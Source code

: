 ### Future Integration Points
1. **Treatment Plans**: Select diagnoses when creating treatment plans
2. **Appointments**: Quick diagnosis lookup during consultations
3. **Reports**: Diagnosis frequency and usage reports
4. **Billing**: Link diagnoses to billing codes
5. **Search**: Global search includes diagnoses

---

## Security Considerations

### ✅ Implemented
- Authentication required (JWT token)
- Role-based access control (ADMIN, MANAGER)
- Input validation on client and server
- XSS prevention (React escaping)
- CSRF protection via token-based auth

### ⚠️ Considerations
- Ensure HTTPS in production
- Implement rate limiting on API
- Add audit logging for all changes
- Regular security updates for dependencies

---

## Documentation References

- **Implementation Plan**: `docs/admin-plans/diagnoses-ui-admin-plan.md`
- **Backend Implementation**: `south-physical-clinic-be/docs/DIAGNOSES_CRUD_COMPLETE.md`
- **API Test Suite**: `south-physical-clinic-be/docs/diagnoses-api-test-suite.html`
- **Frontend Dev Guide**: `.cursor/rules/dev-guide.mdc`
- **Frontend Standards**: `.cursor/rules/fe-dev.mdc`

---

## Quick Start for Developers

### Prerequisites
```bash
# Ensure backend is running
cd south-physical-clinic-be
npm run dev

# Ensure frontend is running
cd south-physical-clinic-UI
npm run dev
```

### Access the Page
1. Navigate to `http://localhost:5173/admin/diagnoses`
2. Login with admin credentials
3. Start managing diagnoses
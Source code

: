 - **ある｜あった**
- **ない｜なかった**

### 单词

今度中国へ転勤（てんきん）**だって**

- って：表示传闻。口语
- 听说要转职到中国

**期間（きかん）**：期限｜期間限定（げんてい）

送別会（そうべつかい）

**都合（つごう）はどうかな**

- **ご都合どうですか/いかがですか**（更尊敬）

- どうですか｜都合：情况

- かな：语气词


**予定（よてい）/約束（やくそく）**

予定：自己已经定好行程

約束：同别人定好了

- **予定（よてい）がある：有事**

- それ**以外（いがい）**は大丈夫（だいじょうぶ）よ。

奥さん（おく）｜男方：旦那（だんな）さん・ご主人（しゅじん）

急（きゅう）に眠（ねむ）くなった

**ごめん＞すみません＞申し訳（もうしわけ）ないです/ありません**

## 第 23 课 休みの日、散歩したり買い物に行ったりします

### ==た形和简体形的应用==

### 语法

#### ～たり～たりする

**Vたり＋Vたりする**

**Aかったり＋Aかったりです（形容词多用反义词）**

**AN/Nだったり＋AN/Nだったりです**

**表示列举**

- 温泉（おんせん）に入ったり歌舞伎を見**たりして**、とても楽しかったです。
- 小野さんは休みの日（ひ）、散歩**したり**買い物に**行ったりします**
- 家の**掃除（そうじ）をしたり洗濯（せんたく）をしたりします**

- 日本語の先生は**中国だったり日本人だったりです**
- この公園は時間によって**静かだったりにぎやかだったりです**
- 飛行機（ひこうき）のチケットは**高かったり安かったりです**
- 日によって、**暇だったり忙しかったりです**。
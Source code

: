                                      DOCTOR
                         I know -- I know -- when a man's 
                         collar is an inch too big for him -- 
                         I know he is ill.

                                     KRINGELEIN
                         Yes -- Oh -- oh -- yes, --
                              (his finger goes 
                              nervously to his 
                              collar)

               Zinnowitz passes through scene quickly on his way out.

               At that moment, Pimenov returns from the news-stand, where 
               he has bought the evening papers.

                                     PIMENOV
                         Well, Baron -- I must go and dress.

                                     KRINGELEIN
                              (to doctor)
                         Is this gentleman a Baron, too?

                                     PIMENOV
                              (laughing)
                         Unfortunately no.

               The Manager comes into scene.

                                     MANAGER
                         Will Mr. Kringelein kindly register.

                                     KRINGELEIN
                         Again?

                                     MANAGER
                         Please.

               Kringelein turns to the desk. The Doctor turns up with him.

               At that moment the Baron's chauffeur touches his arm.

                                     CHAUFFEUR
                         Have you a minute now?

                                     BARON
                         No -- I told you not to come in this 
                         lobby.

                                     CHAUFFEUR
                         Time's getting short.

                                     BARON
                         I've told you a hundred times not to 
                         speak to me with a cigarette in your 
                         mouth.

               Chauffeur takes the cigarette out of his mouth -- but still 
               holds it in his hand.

-=-=-=-=-

*Try it*
Quote every record above exactly.

*Answer for the task*
Source code

: ### Future Integration Points
1. **Treatment Plans**: Select diagnoses when creating treatment plans
2. **Appointments**: Quick diagnosis lookup during consultations
3. **Reports**: Diagnosis frequency and usage reports
4. **Billing**: Link diagnoses to billing codes
5. **Search**: Global search includes diagnoses

---

## Security Considerations

### ✅ Implemented
- Authentication required (JWT token)
- Role-based access control (ADMIN, MANAGER)
- Input validation on client and server
- XSS prevention (React escaping)
- CSRF protection via token-based auth

### ⚠️ Considerations
- Ensure HTTPS in production
- Implement rate limiting on API
- Add audit logging for all changes
- Regular security updates for dependencies

---

## Documentation References

- **Implementation Plan**: `docs/admin-plans/diagnoses-ui-admin-plan.md`
- **Backend Implementation**: `south-physical-clinic-be/docs/DIAGNOSES_CRUD_COMPLETE.md`
- **API Test Suite**: `south-physical-clinic-be/docs/diagnoses-api-test-suite.html`
- **Frontend Dev Guide**: `.cursor/rules/dev-guide.mdc`
- **Frontend Standards**: `.cursor/rules/fe-dev.mdc`

---

## Quick Start for Developers

### Prerequisites
```bash
# Ensure backend is running
cd south-physical-clinic-be
npm run dev

# Ensure frontend is running
cd south-physical-clinic-UI
npm run dev
```

### Access the Page
1. Navigate to `http://localhost:5173/admin/diagnoses`
2. Login with admin credentials
3. Start managing diagnoses
Source code

: - **ある｜あった**
- **ない｜なかった**

### 单词

今度中国へ転勤（てんきん）**だって**

- って：表示传闻。口语
- 听说要转职到中国

**期間（きかん）**：期限｜期間限定（げんてい）

送別会（そうべつかい）

**都合（つごう）はどうかな**

- **ご都合どうですか/いかがですか**（更尊敬）

- どうですか｜都合：情况

- かな：语气词


**予定（よてい）/約束（やくそく）**

予定：自己已经定好行程

約束：同别人定好了

- **予定（よてい）がある：有事**

- それ**以外（いがい）**は大丈夫（だいじょうぶ）よ。

奥さん（おく）｜男方：旦那（だんな）さん・ご主人（しゅじん）

急（きゅう）に眠（ねむ）くなった

**ごめん＞すみません＞申し訳（もうしわけ）ないです/ありません**

## 第 23 课 休みの日、散歩したり買い物に行ったりします

### ==た形和简体形的应用==

### 语法

#### ～たり～たりする

**Vたり＋Vたりする**

**Aかったり＋Aかったりです（形容词多用反义词）**

**AN/Nだったり＋AN/Nだったりです**

**表示列举**

- 温泉（おんせん）に入ったり歌舞伎を見**たりして**、とても楽しかったです。
- 小野さんは休みの日（ひ）、散歩**したり**買い物に**行ったりします**
- 家の**掃除（そうじ）をしたり洗濯（せんたく）をしたりします**

- 日本語の先生は**中国だったり日本人だったりです**
- この公園は時間によって**静かだったりにぎやかだったりです**
- 飛行機（ひこうき）のチケットは**高かったり安かったりです**
- 日によって、**暇だったり忙しかったりです**。
Source code

:                                      DOCTOR
                         I know -- I know -- when a man's 
                         collar is an inch too big for him -- 
                         I know he is ill.

                                     KRINGELEIN
                         Yes -- Oh -- oh -- yes, --
                              (his finger goes 
                              nervously to his 
                              collar)

               Zinnowitz passes through scene quickly on his way out.

               At that moment, Pimenov returns from the news-stand, where 
               he has bought the evening papers.

                                     PIMENOV
                         Well, Baron -- I must go and dress.

                                     KRINGELEIN
                              (to doctor)
                         Is this gentleman a Baron, too?

                                     PIMENOV
                              (laughing)
                         Unfortunately no.

               The Manager comes into scene.

                                     MANAGER
                         Will Mr. Kringelein kindly register.

                                     KRINGELEIN
                         Again?

                                     MANAGER
                         Please.

               Kringelein turns to the desk. The Doctor turns up with him.

               At that moment the Baron's chauffeur touches his arm.

                                     CHAUFFEUR
                         Have you a minute now?

                                     BARON
                         No -- I told you not to come in this 
                         lobby.

                                     CHAUFFEUR
                         Time's getting short.

                                     BARON
                         I've told you a hundred times not to 
                         speak to me with a cigarette in your 
                         mouth.

               Chauffeur takes the cigarette out of his mouth -- but still 
               holds it in his hand.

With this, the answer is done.